::: TASK DATA
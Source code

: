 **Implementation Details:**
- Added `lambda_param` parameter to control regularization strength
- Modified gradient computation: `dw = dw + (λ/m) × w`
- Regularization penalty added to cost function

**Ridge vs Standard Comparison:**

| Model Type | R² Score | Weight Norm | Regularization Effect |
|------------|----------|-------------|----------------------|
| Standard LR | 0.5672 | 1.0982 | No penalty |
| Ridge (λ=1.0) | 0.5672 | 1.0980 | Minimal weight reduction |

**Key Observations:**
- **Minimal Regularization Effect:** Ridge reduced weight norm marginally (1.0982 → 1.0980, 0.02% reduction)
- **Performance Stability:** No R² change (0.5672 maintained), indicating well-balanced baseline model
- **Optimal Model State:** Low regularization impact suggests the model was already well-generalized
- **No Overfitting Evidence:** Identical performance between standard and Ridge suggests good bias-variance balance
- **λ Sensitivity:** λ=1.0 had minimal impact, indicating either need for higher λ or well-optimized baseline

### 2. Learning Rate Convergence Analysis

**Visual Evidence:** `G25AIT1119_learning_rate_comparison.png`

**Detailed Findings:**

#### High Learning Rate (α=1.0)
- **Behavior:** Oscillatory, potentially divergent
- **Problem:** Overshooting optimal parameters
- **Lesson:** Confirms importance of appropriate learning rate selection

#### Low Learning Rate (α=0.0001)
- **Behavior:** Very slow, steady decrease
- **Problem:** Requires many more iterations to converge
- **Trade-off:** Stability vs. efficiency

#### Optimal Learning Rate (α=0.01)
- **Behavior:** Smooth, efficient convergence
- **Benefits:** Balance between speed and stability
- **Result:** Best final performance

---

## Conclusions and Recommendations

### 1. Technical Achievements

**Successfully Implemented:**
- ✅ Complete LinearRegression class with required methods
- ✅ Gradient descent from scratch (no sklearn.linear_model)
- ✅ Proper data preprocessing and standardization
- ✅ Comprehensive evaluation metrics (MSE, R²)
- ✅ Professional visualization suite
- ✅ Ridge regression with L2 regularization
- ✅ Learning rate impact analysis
::::::
EXERCISE DESCRIPTION: Only the lines above from the line containing "Regularization Effect |" through the line containing "- **Optimal Model" should be retyped, exactly and with both ends included.

ANSWER TO THIS TASK:
| Model Type | R² Score | Weight Norm | Regularization Effect |
|------------|----------|-------------|----------------------|
| Standard LR | 0.5672 | 1.0982 | No penalty |
| Ridge (λ=1.0) | 0.5672 | 1.0980 | Minimal weight reduction |

**Key Observations:**
- **Minimal Regularization Effect:** Ridge reduced weight norm marginally (1.0982 → 1.0980, 0.02% reduction)
- **Performance Stability:** No R² change (0.5672 maintained), indicating well-balanced baseline model
- **Optimal Model State:** Low regularization impact suggests the model was already well-generalized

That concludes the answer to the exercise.